[Dataset excerpts]
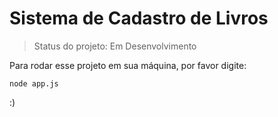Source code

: <h1>Sistema de Cadastro de Livros</h1>

> Status do projeto: Em Desenvolvimento

Para rodar esse projeto em sua máquina, por favor digite:

```
node app.js
```

:)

*Activity*: Give back the data exactly. Skip any images.

*Answer to this problem*:
Source code

: <h1>Sistema de Cadastro de Livros</h1>

> Status do projeto: Em Desenvolvimento

Para rodar esse projeto em sua máquina, por favor digite:

```
node app.js
```

:)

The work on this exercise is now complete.